Mohammed Rajak ha regentado la tienda de comestibles de su familia en el East End de Glasgow durante 35 años.
Ha visto cómo su negocio ha cambiado con el tiempo, pero afirma que la mayor amenaza para su sustento en este momento son las tiendas que venden tabaco y cigarrillos electrónicos ilegales.
Dice que su tienda no vende ese tipo de productos, pero que hay tiendas muy cerca que sí lo hacen.
«Los clientes lo saben», dice Rajak.
«A veces incluso entran y dicen: ‘Oh, nos hemos equivocado de tienda’.»
«Antes solían bajar la voz. Ahora son descarados: ‘¿Tienes tabaco barato?'»
Rajak afirma que observa cómo las personas a las que se ha negado a atender se dirigen a la tienda que sospecha que vende productos ilícitos.
Dice que le venden a cualquiera, incluso a niños, porque operan sin riesgo.
«No irías a una tienda a comprar medicamentos caducados porque te van a hacer daño, así que no entiendo por qué harías algo similar con el tabaco ilícito y los cigarrillos electrónicos», dice.
El organismo de control comercial ha descrito la proliferación de tiendas que venden tabaco ilícito como una «explosión» en las principales calles comerciales de Escocia.
Los productos podrían haberse fabricado legalmente para otro país, pero a menudo se elaboran en pequeñas fábricas no reguladas que no cumplen con ninguna norma de seguridad.
Son estos productos los que generan mayor preocupación.
Las pruebas han demostrado que pueden contener excrementos de rata y virutas de madera, entre otras sustancias nocivas.
Comprar cigarrillos baratos no se trata solo de no pagar impuestos.
Según los organismos de protección al consumidor, también apoya directamente al crimen organizado.

Inverness no es el tipo de lugar donde uno esperaría encontrar crimen organizado, pero el aumento del tabaco ilícito demuestra el largo alcance de las bandas implicadas.
Los servicios de protección al consumidor y la Hacienda Pública (HMRC) realizaron recientemente una redada en una tienda de la zona sospechosa de vender tabaco de contrabando.
Era la undécima vez que los inspectores de Normas Comerciales visitaban el local desde 2024 y la novena vez que encontraban o les vendían tabaco ilícito.
A pesar de ello, la tienda permanece abierta.
El oficial a cargo ese día, que prefiere permanecer en el anonimato, dijo: «Estamos haciendo todo lo posible, pero es muy decepcionante».
«Podríamos ir todos los días de la semana y probablemente encontraríamos algo.»
Tras encontrar los productos ilícitos, los agentes los empaquetan y se los llevan para una investigación más exhaustiva.

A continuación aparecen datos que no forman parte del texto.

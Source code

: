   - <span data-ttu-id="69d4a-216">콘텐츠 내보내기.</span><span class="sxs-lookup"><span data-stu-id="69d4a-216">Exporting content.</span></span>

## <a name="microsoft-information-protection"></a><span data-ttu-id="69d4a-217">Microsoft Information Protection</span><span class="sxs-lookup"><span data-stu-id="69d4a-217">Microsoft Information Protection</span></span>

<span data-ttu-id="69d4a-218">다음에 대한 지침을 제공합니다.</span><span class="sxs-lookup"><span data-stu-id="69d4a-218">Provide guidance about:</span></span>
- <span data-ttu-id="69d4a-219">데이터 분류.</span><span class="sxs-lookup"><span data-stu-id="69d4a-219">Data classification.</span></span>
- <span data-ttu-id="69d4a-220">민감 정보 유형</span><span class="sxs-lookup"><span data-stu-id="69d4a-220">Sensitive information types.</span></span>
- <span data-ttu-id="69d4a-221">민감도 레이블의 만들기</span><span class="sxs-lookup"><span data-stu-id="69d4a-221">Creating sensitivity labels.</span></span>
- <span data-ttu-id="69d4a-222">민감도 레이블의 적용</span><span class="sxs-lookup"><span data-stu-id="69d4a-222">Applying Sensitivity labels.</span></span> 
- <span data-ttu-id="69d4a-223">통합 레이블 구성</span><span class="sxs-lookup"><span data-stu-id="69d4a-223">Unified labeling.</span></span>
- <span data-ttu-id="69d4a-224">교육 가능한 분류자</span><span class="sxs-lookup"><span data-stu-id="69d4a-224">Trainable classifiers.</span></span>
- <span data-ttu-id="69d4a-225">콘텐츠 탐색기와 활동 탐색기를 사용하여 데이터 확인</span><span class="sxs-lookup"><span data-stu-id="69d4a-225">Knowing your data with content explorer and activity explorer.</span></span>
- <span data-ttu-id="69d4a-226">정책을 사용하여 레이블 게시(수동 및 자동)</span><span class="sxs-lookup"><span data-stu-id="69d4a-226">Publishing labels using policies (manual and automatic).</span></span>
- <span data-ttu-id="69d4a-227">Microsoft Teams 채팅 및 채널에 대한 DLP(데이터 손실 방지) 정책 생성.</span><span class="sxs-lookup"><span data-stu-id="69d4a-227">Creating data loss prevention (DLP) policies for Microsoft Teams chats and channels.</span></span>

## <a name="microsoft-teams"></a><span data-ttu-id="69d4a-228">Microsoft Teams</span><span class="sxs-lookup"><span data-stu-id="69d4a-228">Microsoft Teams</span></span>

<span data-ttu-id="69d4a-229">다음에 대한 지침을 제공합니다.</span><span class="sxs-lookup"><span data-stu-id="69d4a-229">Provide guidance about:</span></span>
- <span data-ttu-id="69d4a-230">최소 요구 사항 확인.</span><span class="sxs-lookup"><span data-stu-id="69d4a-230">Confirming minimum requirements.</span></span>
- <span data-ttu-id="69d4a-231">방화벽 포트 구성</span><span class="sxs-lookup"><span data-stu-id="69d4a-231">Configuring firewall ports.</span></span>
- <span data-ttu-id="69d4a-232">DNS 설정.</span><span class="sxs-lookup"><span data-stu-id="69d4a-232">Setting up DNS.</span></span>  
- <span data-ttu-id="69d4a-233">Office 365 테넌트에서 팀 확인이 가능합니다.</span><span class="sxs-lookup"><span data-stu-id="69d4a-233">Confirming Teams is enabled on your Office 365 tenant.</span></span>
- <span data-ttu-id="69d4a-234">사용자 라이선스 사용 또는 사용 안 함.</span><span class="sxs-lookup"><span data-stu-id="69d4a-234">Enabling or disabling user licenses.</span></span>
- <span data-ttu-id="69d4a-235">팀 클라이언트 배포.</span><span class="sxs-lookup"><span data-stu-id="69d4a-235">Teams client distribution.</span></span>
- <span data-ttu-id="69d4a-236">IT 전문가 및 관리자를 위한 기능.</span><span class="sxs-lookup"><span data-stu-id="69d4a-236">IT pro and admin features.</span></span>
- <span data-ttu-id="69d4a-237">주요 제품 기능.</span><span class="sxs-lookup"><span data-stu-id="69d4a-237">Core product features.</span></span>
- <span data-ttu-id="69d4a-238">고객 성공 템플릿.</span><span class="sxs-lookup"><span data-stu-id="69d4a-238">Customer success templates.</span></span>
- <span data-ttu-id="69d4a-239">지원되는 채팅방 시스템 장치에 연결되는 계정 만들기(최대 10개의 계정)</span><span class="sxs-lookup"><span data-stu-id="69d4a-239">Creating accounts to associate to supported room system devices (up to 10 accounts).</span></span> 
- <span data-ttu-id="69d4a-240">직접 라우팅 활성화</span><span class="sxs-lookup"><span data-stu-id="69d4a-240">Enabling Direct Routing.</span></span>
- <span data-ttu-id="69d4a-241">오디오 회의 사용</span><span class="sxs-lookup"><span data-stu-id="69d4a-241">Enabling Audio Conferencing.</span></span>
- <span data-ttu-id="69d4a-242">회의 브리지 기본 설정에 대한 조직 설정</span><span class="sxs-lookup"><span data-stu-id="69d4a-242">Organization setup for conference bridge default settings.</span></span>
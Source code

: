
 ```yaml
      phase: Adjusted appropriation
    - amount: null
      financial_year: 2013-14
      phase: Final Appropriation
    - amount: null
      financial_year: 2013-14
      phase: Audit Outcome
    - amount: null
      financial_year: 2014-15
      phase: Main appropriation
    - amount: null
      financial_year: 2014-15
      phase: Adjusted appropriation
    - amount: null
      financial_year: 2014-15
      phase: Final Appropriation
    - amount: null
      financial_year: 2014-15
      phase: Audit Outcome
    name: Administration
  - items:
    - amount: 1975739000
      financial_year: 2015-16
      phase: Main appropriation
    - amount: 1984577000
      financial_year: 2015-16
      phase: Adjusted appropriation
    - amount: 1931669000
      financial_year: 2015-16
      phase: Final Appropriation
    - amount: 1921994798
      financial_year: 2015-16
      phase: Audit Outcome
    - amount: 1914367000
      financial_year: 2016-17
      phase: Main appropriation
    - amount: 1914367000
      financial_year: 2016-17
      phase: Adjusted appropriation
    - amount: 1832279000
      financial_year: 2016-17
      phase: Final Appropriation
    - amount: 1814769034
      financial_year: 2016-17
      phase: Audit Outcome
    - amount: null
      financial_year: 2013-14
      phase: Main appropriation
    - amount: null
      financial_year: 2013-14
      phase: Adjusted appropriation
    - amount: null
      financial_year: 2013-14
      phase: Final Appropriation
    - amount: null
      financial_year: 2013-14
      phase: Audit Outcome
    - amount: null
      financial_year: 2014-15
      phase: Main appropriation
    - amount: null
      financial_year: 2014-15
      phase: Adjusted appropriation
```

Posteriormente, remiten el caso a HMRC, que toma una decisión final sobre la sanción económica que debe imponer el propietario del negocio.
Estas son competencias distintas de las que tiene la Oficina de Normas Comerciales.
Actividad de aplicación de la ley
Actualmente, el organismo de control comercial de Escocia solo puede emitir multas a las personas sorprendidas vendiendo tabaco y cigarrillos electrónicos a menores de edad.
No tienen las facultades regulatorias de sus homólogos en Inglaterra y Gales para solicitar el cierre de los negocios.
BBC Scotland News quería saber con qué frecuencia se estaban utilizando sus facultades actuales.
Se presentaron solicitudes de acceso a la información a todos los ayuntamientos de Escocia para preguntar cuántas multas de cuantía fija habían sido impuestas por los servicios de protección al consumidor en los últimos 10 años.
Estas infracciones podrían deberse a la venta a menores de edad u otras violaciones, como la exhibición incorrecta de productos de tabaco o no solicitar la verificación de la edad.
Las respuestas sugieren que la actividad de las fuerzas del orden varía en todo el país.